I don't care anymore about classmates and teachers, and I really don't care what I wear, much to my sister's consternation. But the season still deflates my will to live. I think it has to do with the angle of the sun. We've had a lot of sun this summer, and it's been great. Then Labor Day, and bam, the air chilled, just for a few days, but now the air knows it can grow colder, and so it will, without regard for hothouse flowers like me, plummeting to 50°F, and if it can fall to 50°, what's to stop it from plunging to 40°, or 30°? Or even lower? Labor Day is when the bottom falls out of summer, and I can feel the dark clouds piling up just beyond the western hills, raging in from the ocean to drench us in bone-chilling rain. Any minute now. Even though today the air is warm, it's a vile deception: There is something in the air that smells like death.

When I was struggling to finish my Ph.D., whining almost continuously about my woes via this blog, I always knew there would eventually be an end to the struggle.
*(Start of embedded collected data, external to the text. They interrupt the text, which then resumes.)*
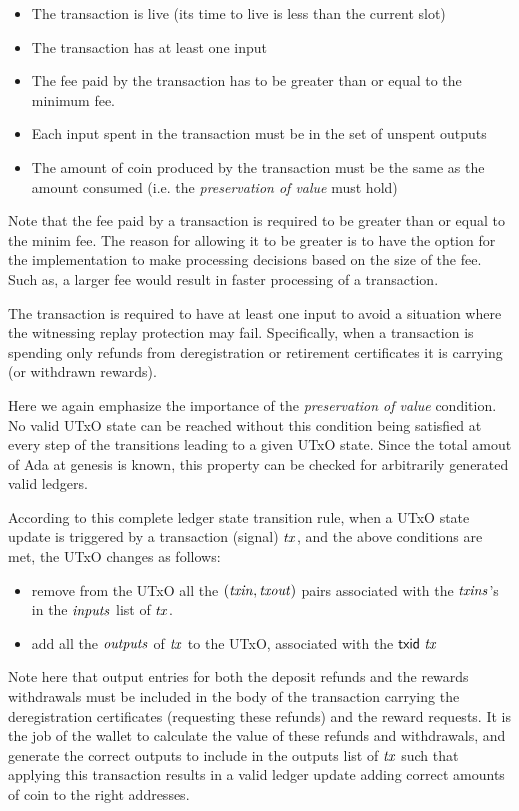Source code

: \documentclass[11pt,a4paper,dvipsnames]{article}
\theoremstyle{definition}
\theoremstyle{definition}
\begin{document}
\begin{itemize}
\item The transaction is live (its time to live is less than the current slot)
\item The transaction has at least one input
\item The fee paid by the transaction has to be greater than or equal to the
minimum fee.
\item Each input spent in the transaction must be in the set of unspent
  outputs
\item The amount of coin produced by the transaction must be the same as
the amount consumed (i.e. the \textit{preservation of value} must hold)
\end{itemize}

Note that the fee paid by a transaction is required to be greater than or
equal to the minim fee. The reason for allowing it to be greater is to have
the option for the implementation to make processing decisions based on the
size of the fee. Such as, a larger fee would result in faster processing of
a transaction.

The transaction is required to have at least one input to avoid a situation
where the witnessing replay protection may fail. Specifically, when a transaction is
spending only refunds from deregistration or retirement certificates it is
carrying (or withdrawn rewards).

Here we again emphasize the importance of the \textit{preservation of value}
condition. No valid UTxO state can be reached without this condition
being satisfied at every step of the transitions leading to a given UTxO state.
Since the total amout of Ada at genesis is known, this property can be
checked for arbitrarily generated valid ledgers.

According to this complete ledger state transition rule, when a UTxO state update
is triggered by a
transaction (signal) $\mathit{tx}$, and the above conditions are met, the UTxO
changes as follows:

\begin{itemize}
\item remove from the UTxO all the $(\mathit{txin}, \mathit{txout})$ pairs
associated with the $\mathit{txins}$'s in the $\mathit{inputs}$ list of $\mathit{tx}$.
\item add all the $\mathit{outputs}$ of $\mathit{tx}$ to the
UTxO, associated with the $\mathsf{txid}~\mathit{tx}$
\end{itemize}

Note here that output entries for both the deposit refunds and the rewards
withdrawals must be included in the body of the transaction
carrying the deregistration certificates (requesting these refunds) and the
reward requests. It is the job
of the wallet to calculate the value of these refunds and withdrawals, and
generate the correct outputs to include in the outputs list of $\mathit{tx}$ such
that applying this transaction results in a
valid ledger update adding correct amounts of coin to the right addresses.
\end{document}
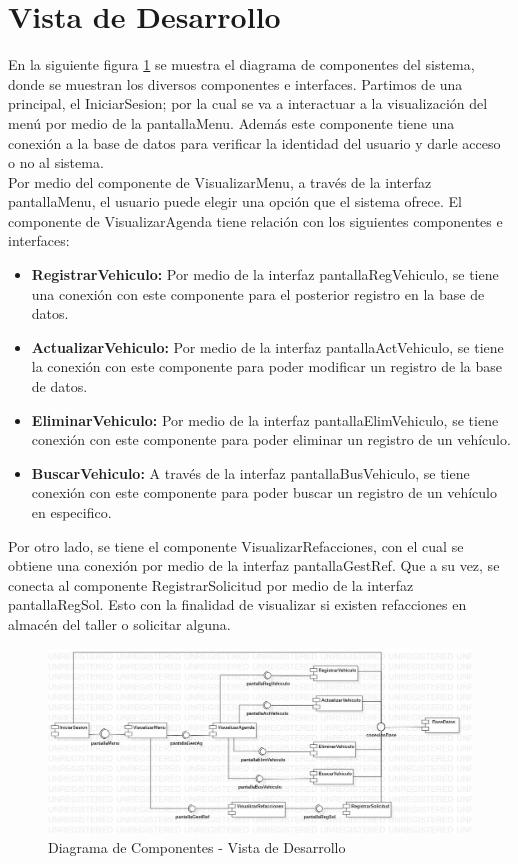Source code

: \section{Vista de Desarrollo}
En la siguiente figura \ref{fig:Diagrama de Componentes - Vista de Desarrollo} se muestra el diagrama de componentes del sistema, donde se muestran los diversos componentes e interfaces. Partimos de una principal, el IniciarSesion; por la cual se va a interactuar a la visualización del menú por medio de la pantallaMenu. Además este componente tiene una conexión a la base de datos para verificar la identidad del usuario y darle acceso o no al sistema. 
\\
Por medio del componente de VisualizarMenu, a través de la interfaz pantallaMenu, el usuario puede elegir una opción que el sistema ofrece. El componente de VisualizarAgenda tiene relación con los siguientes componentes e interfaces: 
\begin{itemize}
	\item \textbf{RegistrarVehiculo:} Por medio de la interfaz pantallaRegVehiculo, se tiene una conexión con este componente para el posterior registro en la base de datos.
	\item \textbf{ActualizarVehiculo:} Por medio de la interfaz pantallaActVehiculo, se tiene la conexión con este componente para poder modificar un registro de la base de datos.
	\item \textbf{EliminarVehiculo:} Por medio de la interfaz pantallaElimVehiculo, se tiene conexión con este componente para poder eliminar un registro de un vehículo.
	\item \textbf{BuscarVehiculo:} A través de la interfaz pantallaBusVehiculo, se tiene conexión con este componente para poder buscar un registro de un vehículo en especifico. 
\end{itemize}
Por otro lado, se tiene el componente VisualizarRefacciones, con el cual se obtiene una conexión por medio de la interfaz pantallaGestRef. Que a su vez, se conecta al componente RegistrarSolicitud por medio de la interfaz pantallaRegSol. Esto con la finalidad de visualizar si existen refacciones en almacén del taller o solicitar alguna. 
\begin{figure}[!h]
	\centering
	\includegraphics[width=1.3\textwidth]{./diseno/vdesarrollo/imagenes/vistaDesarrollo}
	\caption{Diagrama de Componentes - Vista de Desarrollo}
	\label{fig:Diagrama de Componentes - Vista de Desarrollo}
\end{figure}
\clearpage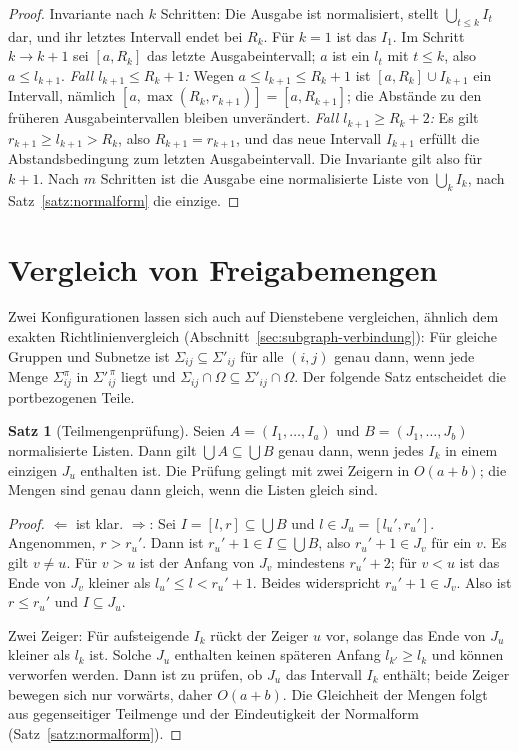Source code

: \documentclass[a4paper,12pt, twoside]{report}
\theoremstyle{definition}
\newtheorem{satz}{Satz}
\begin{document}
\begin{proof}
	Invariante nach $k$ Schritten: Die Ausgabe ist normalisiert, stellt $\bigcup_{t\le k}I_t$ dar, und ihr letztes Intervall endet bei $R_k$. Für $k=1$ ist das $I_1$. Im Schritt $k\to k+1$ sei $[a,R_k]$ das letzte Ausgabeintervall; $a$ ist ein $l_t$ mit $t\le k$, also $a\le l_{k+1}$. \emph{Fall $l_{k+1}\le R_k+1$:} Wegen $a\le l_{k+1}\le R_k+1$ ist $[a,R_k]\cup I_{k+1}$ ein Intervall, nämlich $[a,\max(R_k,r_{k+1})]=[a,R_{k+1}]$; die Abstände zu den früheren Ausgabeintervallen bleiben unverändert. \emph{Fall $l_{k+1}\ge R_k+2$:} Es gilt $r_{k+1}\ge l_{k+1}>R_k$, also $R_{k+1}=r_{k+1}$, und das neue Intervall $I_{k+1}$ erfüllt die Abstandsbedingung zum letzten Ausgabeintervall. Die Invariante gilt also für $k+1$. Nach $m$ Schritten ist die Ausgabe eine normalisierte Liste von $\bigcup_kI_k$, nach Satz~\ref{satz:normalform} die einzige.
\end{proof}

\section{Vergleich von Freigabemengen}

Zwei Konfigurationen lassen sich auch auf Dienstebene vergleichen, ähnlich dem exakten Richtlinienvergleich (Abschnitt~\ref{sec:subgraph-verbindung}): Für gleiche Gruppen und Subnetze ist $\Sigma_{ij}\subseteq\Sigma'_{ij}$ für alle $(i,j)$ genau dann, wenn jede Menge $\Sigma^\pi_{ij}$ in $\Sigma'^{\,\pi}_{ij}$ liegt und $\Sigma_{ij}\cap\Omega\subseteq\Sigma'_{ij}\cap\Omega$. Der folgende Satz entscheidet die portbezogenen Teile.

\begin{satz}[Teilmengenprüfung]
\label{satz:teilmenge}
	Seien $A=(I_1,\ldots,I_a)$ und $B=(J_1,\ldots,J_b)$ normalisierte Listen. Dann gilt $\bigcup A\subseteq\bigcup B$ genau dann, wenn jedes $I_k$ in einem einzigen $J_u$ enthalten ist. Die Prüfung gelingt mit zwei Zeigern in $O(a+b)$; die Mengen sind genau dann gleich, wenn die Listen gleich sind.
\end{satz}

\begin{proof}
	\glqq$\Leftarrow$\grqq{} ist klar. \glqq$\Rightarrow$\grqq{}: Sei $I=[l,r]\subseteq\bigcup B$ und $l\in J_u=[l_u',r_u']$. Angenommen, $r>r_u'$. Dann ist $r_u'+1\in I\subseteq\bigcup B$, also $r_u'+1\in J_v$ für ein $v$. Es gilt $v\ne u$. Für $v>u$ ist der Anfang von $J_v$ mindestens $r_u'+2$; für $v<u$ ist das Ende von $J_v$ kleiner als $l_u'\le l<r_u'+1$. Beides widerspricht $r_u'+1\in J_v$. Also ist $r\le r_u'$ und $I\subseteq J_u$.

	Zwei Zeiger: Für aufsteigende $I_k$ rückt der Zeiger $u$ vor, solange das Ende von $J_u$ kleiner als $l_k$ ist. Solche $J_u$ enthalten keinen späteren Anfang $l_{k'}\ge l_k$ und können verworfen werden. Dann ist zu prüfen, ob $J_u$ das Intervall $I_k$ enthält; beide Zeiger bewegen sich nur vorwärts, daher $O(a+b)$. Die Gleichheit der Mengen folgt aus gegenseitiger Teilmenge und der Eindeutigkeit der Normalform (Satz~\ref{satz:normalform}).
\end{proof}
\end{document}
Either I would fail, or I would quit, or I would finish. Whatever happened, I always knew that it would end someday, and that helped fuel my persistence. Finally, I phinished, as they say.

I launched my business with hope and mild excitement. Now, nine months later, I am thrashing in the messy bog of my startup debacle, and I realize, there may be an end to this suffering as well, but unlike with the doctorate, it's not as easy to see the finish line. I mean, I know the ultimate finish line could look like me admitting defeat and joining the ranks of America's jobseekers. That is not the outcome I would prefer, but as every day passes, it's looking more and more likely.

To earn money, I've been editing academic papers. It's not fun, and the pay rate is erratic: How much I earn per hour depends on how fast I can edit. Sometimes the authors are good writers—not much for me to do, a few formatting suggestions, a word change here or there. I can easily earn $40 per hour. Other times, English is not the first language, which means I'm editing what pretty much amounts to poetry, not good when the topic is land use in China. The paper I edited yesterday was some poor schmuck's literature review. “My Chair has returned this seven times! I just don't know what else to do!” Sound familiar?

By the time I had compiled an extensive list of suggestions to expand and revise his/her literature review, I calculated I was earning $17 per hour. I guess in some (third world) countries, $17 would be a princely wage. Maybe I should move there. As long as I have internet access, I can edit academic monstrosities from anywhere.

I just finished editing a journal article for someone in Texas. I calculated I earned $25 per hour on the paper, mostly cleaning up Word tables. (How the hell do people manage to butcher Word tables so thoroughly? I don't get it.) I submitted the paper and prepared to start my real work for the day: writing the workbook for my first marketing research test class. Five minutes later I got an email from the editing agency: The client has a new version of the article. Can you compare the two versions for differences?

Really? I spent a couple minutes doing a document compare between my revised version and the author's new version and realized that was a waste of time. Then I compared the author's first and second manuscripts: Word found no differences between the two files. WTF? Is someone trying to gaslight me?

What did I tell you? Everything is harder is September. This seems like proof to me. Of course, I am biased toward chronic malcontentedness.